Ein Boom kann neben den Fehlinvestitionen, die er verursacht, quasi zufällig auch produktivitätssteigernde Innovationen hervorbringen. Und letztere mildern die Schäden ab, die Fiat-Geld-Boom verursacht, beziehungsweise sie verlagern den zu erwartenden Bust in die Zukunft. Das ist schon einmal eine wichtige Einsicht für den umsichtigen Investor: Er hat gute Gründe, mit intensiver werdenden Boom-und-Bust-Zyklen rechnen, solange die Weltwirtschaft mit einem Fiat-Geldsystem operiert.

Kann ich, oder kann ich nicht?

Was aber heißt das für Ihre praktische Investitionsentscheidungen? Die Beantwortung dieser Frage erfordert eine grundsätzliche Standortbestimmung. Sie lautet: Können Sie dauerhaft besser abschneiden als der Aktienmarkt? Wenn die Antwort “Nein, ich kann es nicht” ist, dann sorgen Sie sich nicht weiter um Boom-und-Bust und kaufen Sie sich einen Fonds oder ETF auf den Weltaktienmarkt-Index. Mit dieser Strategie werden sie die Trendrendite Weltaktienmarktes (abzüglich Kosten und Steuern) erzielen.

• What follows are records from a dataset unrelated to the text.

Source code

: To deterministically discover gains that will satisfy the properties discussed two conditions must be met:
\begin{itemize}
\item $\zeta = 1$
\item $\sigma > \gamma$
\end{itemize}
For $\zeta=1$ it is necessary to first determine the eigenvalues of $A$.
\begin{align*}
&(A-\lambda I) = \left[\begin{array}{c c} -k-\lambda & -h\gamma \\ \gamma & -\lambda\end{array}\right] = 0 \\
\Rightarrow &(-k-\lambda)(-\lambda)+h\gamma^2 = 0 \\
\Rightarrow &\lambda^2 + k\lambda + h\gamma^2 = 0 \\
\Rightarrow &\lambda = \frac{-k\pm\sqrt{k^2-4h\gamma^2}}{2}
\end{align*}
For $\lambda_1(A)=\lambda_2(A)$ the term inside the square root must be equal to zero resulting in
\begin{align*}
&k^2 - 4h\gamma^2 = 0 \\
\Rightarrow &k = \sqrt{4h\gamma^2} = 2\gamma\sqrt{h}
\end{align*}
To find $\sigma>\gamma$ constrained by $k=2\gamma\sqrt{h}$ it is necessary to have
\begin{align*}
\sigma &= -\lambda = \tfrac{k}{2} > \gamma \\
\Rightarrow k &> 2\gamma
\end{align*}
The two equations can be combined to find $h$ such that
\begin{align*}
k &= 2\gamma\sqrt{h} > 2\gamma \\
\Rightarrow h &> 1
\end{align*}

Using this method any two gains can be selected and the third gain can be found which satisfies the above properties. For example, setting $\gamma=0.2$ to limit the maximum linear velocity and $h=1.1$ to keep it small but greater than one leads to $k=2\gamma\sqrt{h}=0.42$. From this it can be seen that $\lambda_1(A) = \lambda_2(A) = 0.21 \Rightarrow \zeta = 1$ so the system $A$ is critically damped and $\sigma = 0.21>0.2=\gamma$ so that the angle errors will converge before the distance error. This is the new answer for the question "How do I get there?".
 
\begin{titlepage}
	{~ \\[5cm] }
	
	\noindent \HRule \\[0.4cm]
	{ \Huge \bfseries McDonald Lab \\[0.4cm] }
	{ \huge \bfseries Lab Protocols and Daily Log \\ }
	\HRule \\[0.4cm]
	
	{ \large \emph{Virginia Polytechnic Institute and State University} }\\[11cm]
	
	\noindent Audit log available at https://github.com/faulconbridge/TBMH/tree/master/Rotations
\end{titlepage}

So hätte der „passive Investor“ mit einer Investition von 10.000 US-Dollar in den MSCI-Weltaktienmarktindex (in US-Dollar gerechnet) bis September 2018 – das heißt also nach fast 23 3/4 Jahren – einen Gesamtertrag von 59.990 US-Dollar erzielt (einschließlich Dividenden) – und das entsprach einer jahresdurchschnittliche Rendite von 7,8 Prozent (vor Steuern und Kosten).

Wer hingegen der Auffassung war „Ja, ich kann besser abschneiden als der Gesamtmarkt“, der hätte sich beispielsweise bewusst dafür entschieden, sich auf den US-Aktienmarkt zu konzentrieren. 10.000 investiert US-Dollar in den S&P 500, wären zu 99.545 US-Dollar geworden – das entsprach einer jährlichen durchschnittlichen Verzinsung von 10,2 Prozent. Und wer als „aktiver Investor“ auf Einzeltitelauswahl gesetzt hat, der konnte beispielsweise mit der Aktien von Warren Buffetts Berkshire Hathaway aus 10.000 US-Dollar 154.804 US-Dollar machen – das war eine Rendite von durchschnittlich 12,2 Prozent pro Jahr.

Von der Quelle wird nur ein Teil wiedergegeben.